### Task requirements
Quote the whole listing verbatim.
::::
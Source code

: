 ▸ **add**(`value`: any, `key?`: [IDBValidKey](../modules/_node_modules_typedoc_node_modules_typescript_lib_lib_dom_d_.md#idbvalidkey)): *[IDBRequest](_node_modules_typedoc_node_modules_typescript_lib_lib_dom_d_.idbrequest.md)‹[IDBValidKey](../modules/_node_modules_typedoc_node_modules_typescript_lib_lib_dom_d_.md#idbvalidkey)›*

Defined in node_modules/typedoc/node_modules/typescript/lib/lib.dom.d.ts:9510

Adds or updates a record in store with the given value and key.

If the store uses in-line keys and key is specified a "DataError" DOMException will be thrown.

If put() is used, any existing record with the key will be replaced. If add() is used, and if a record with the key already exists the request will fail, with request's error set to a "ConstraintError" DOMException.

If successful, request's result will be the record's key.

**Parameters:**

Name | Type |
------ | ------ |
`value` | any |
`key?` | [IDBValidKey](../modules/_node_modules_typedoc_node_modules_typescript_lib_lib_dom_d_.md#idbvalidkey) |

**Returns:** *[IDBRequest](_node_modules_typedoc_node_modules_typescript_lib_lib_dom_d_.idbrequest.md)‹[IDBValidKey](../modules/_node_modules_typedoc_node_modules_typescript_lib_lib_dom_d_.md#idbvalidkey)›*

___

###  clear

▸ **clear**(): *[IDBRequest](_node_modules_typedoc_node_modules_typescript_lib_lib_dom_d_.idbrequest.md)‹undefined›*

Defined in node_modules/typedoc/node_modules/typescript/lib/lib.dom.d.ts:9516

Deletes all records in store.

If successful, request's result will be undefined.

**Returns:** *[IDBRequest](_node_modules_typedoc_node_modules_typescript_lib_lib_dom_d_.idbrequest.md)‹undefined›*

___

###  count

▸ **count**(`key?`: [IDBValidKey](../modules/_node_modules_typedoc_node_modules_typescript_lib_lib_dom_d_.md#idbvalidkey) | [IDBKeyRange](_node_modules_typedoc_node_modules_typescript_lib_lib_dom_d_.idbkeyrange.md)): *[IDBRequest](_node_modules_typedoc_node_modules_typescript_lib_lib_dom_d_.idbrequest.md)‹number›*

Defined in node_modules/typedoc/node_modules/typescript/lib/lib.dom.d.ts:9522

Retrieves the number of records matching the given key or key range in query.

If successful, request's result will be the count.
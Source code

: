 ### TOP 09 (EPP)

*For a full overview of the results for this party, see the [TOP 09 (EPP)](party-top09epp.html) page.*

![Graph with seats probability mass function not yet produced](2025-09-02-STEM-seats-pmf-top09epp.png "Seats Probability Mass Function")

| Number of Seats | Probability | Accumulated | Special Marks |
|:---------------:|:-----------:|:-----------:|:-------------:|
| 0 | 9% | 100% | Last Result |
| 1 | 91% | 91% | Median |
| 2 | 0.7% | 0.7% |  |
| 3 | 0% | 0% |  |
::::
### Solution
Source code

: ▸ **add**(`value`: any, `key?`: [IDBValidKey](../modules/_node_modules_typedoc_node_modules_typescript_lib_lib_dom_d_.md#idbvalidkey)): *[IDBRequest](_node_modules_typedoc_node_modules_typescript_lib_lib_dom_d_.idbrequest.md)‹[IDBValidKey](../modules/_node_modules_typedoc_node_modules_typescript_lib_lib_dom_d_.md#idbvalidkey)›*

Defined in node_modules/typedoc/node_modules/typescript/lib/lib.dom.d.ts:9510

Adds or updates a record in store with the given value and key.

If the store uses in-line keys and key is specified a "DataError" DOMException will be thrown.

If put() is used, any existing record with the key will be replaced. If add() is used, and if a record with the key already exists the request will fail, with request's error set to a "ConstraintError" DOMException.

If successful, request's result will be the record's key.

**Parameters:**

Name | Type |
------ | ------ |
`value` | any |
`key?` | [IDBValidKey](../modules/_node_modules_typedoc_node_modules_typescript_lib_lib_dom_d_.md#idbvalidkey) |

**Returns:** *[IDBRequest](_node_modules_typedoc_node_modules_typescript_lib_lib_dom_d_.idbrequest.md)‹[IDBValidKey](../modules/_node_modules_typedoc_node_modules_typescript_lib_lib_dom_d_.md#idbvalidkey)›*

___

###  clear

▸ **clear**(): *[IDBRequest](_node_modules_typedoc_node_modules_typescript_lib_lib_dom_d_.idbrequest.md)‹undefined›*

Defined in node_modules/typedoc/node_modules/typescript/lib/lib.dom.d.ts:9516

Deletes all records in store.

If successful, request's result will be undefined.

**Returns:** *[IDBRequest](_node_modules_typedoc_node_modules_typescript_lib_lib_dom_d_.idbrequest.md)‹undefined›*

___

###  count

▸ **count**(`key?`: [IDBValidKey](../modules/_node_modules_typedoc_node_modules_typescript_lib_lib_dom_d_.md#idbvalidkey) | [IDBKeyRange](_node_modules_typedoc_node_modules_typescript_lib_lib_dom_d_.idbkeyrange.md)): *[IDBRequest](_node_modules_typedoc_node_modules_typescript_lib_lib_dom_d_.idbrequest.md)‹number›*

Defined in node_modules/typedoc/node_modules/typescript/lib/lib.dom.d.ts:9522

Retrieves the number of records matching the given key or key range in query.

If successful, request's result will be the count.
Source code

: ### TOP 09 (EPP)

*For a full overview of the results for this party, see the [TOP 09 (EPP)](party-top09epp.html) page.*

![Graph with seats probability mass function not yet produced](2025-09-02-STEM-seats-pmf-top09epp.png "Seats Probability Mass Function")

| Number of Seats | Probability | Accumulated | Special Marks |
|:---------------:|:-----------:|:-----------:|:-------------:|
| 0 | 9% | 100% | Last Result |
| 1 | 91% | 91% | Median |
| 2 | 0.7% | 0.7% |  |
| 3 | 0% | 0% |  |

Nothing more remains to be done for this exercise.